The Dynaflat monitors incorporate Sweden’s TCO safety standards. The company has started by manufacturing 1,000 Dynaflat monitors and now aims to double this number. Sinha is confident of 17-inch Dynaflat monitors doing well in the market. Since the price of 17-inch monitors is constantly dropping unlike 15 inch-monitors, which will lead to a low price difference between 15-inch and 17-inch monitors, this is expected to push sales of 17-inch monitors. The company has started an exchange scheme for 17-inch Dynaflat monitors, where it is offering them at Rs 6,900 in exchange for 14- and 15-inch colour monitors.
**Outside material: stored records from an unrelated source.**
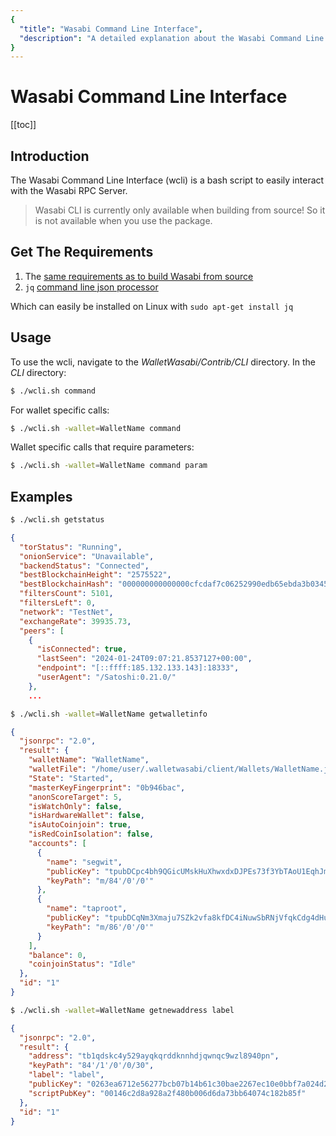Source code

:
 ```yaml
---
{
  "title": "Wasabi Command Line Interface",
  "description": "A detailed explanation about the Wasabi Command Line Interface. This is the Wasabi documentation, an archive of knowledge about the open-source, non-custodial and privacy-focused Bitcoin wallet for desktop."
}
---
```


# Wasabi Command Line Interface

[[toc]]

## Introduction

The Wasabi Command Line Interface (wcli) is a bash script to easily interact with the Wasabi RPC Server.

> Wasabi CLI is currently only available when building from source!
So it is not available when you use the package.

## Get The Requirements

1. The [same requirements as to build Wasabi from source](/using-wasabi/BuildSource.md#get-the-requirements)
2. `jq` [command line json processor](https://jqlang.github.io/jq/)

Which can easily be installed on Linux with `sudo apt-get install jq`

## Usage

To use the wcli, navigate to the _WalletWasabi/Contrib/CLI_ directory.
In the _CLI_ directory:

```bash
$ ./wcli.sh command
```

For wallet specific calls:

```bash
$ ./wcli.sh -wallet=WalletName command
```

Wallet specific calls that require parameters:
```bash
$ ./wcli.sh -wallet=WalletName command param
```

## Examples

```bash
$ ./wcli.sh getstatus
```

```json
{
  "torStatus": "Running",
  "onionService": "Unavailable",
  "backendStatus": "Connected",
  "bestBlockchainHeight": "2575522",
  "bestBlockchainHash": "000000000000000cfcdaf7c06252990edb65ebda3b0345a2caf07cfaf23e7084",
  "filtersCount": 5101,
  "filtersLeft": 0,
  "network": "TestNet",
  "exchangeRate": 39935.73,
  "peers": [
    {
      "isConnected": true,
      "lastSeen": "2024-01-24T09:07:21.8537127+00:00",
      "endpoint": "[::ffff:185.132.133.143]:18333",
      "userAgent": "/Satoshi:0.21.0/"
    },
    ...
```

```bash
$ ./wcli.sh -wallet=WalletName getwalletinfo
```

```json
{
  "jsonrpc": "2.0",
  "result": {
    "walletName": "WalletName",
    "walletFile": "/home/user/.walletwasabi/client/Wallets/WalletName.json",
    "State": "Started",
    "masterKeyFingerprint": "0b946bac",
    "anonScoreTarget": 5,
    "isWatchOnly": false,
    "isHardwareWallet": false,
    "isAutoCoinjoin": true,
    "isRedCoinIsolation": false,
    "accounts": [
      {
        "name": "segwit",
        "publicKey": "tpubDCpc4bh9QGicUMskHuXhwxdxDJPEs73f3YbTAoU1EqhJmHjKWpRg8gwrurvpmUDywNLbLQTu2aY9US3W4AV8uyrP2np9gTLtyZrtZ5VuHzr",
        "keyPath": "m/84'/0'/0'"
      },
      {
        "name": "taproot",
        "publicKey": "tpubDCqNm3Xmaju7SZk2vfa8kfDC4iNuwSbRNjVfqkCdg4dHu63fyNpHhUNAtcehRnKVrzU7ZgaFqkmHZGVVgFphYL3B3BBNxqVN7NbD33PcXUv",
        "keyPath": "m/86'/0'/0'"
      }
    ],
    "balance": 0,
    "coinjoinStatus": "Idle"
  },
  "id": "1"
}
```

```bash
$ ./wcli.sh -wallet=WalletName getnewaddress label
```

```json
{
  "jsonrpc": "2.0",
  "result": {
    "address": "tb1qdskc4y529ayqkqrddknnhdjqwnqc9wzl8940pn",
    "keyPath": "84'/1'/0'/0/30",
    "label": "label",
    "publicKey": "0263ea6712e56277bcb07b14b61c30bae2267ec10e0bbf7a024d2c6a0634d6e634",
    "scriptPubKey": "00146c2d8a928a2f480b006d6da73bb64074c182b85f"
  },
  "id": "1"
}
```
Proview also launched 15-inch LCD monitors some time back in the country, priced at Rs 28,000. The company now plans to introduce 14-inch LCD monitors in January 2002, priced at Rs 20,000. With the launch of 14-inch LCD monitors, Sinha hopes that the competitive price of these monitors will prompt people to shift to LCD monitors. The company aims to target these monitors at software institutes and public schools and plans to organise road shows across the country to promote these monitors. According to Sinha, the major advantage of these monitors is that they are stress-free and ideal for users who work for long hours on computers.

Another effort to widen its operations came with the formation of a trading house called Amrex Enterprise in 1997, which distributes cabinets, keyboards and UPS systems. These products are branded with the Proview name and manufactured in China. Amrex Enterprise clocked a turnover of Rs 15 crore in 2000-2001, and aims to double revenues by the end of the current financial year, especially as the UPS business goes great guns. Amrex Enterprise also plans to launch a Web-based camera and plasma large screen monitors used in the advertising industry in the near future.

The present efforts of the company is aimed at consolidating operations, and cutting costs to see through these troubled times in the IT industry. According to Sinha, the company will continue to maintain a quality work force to strengthen operations, a fact, which according to him has been neglected in the hardware industry.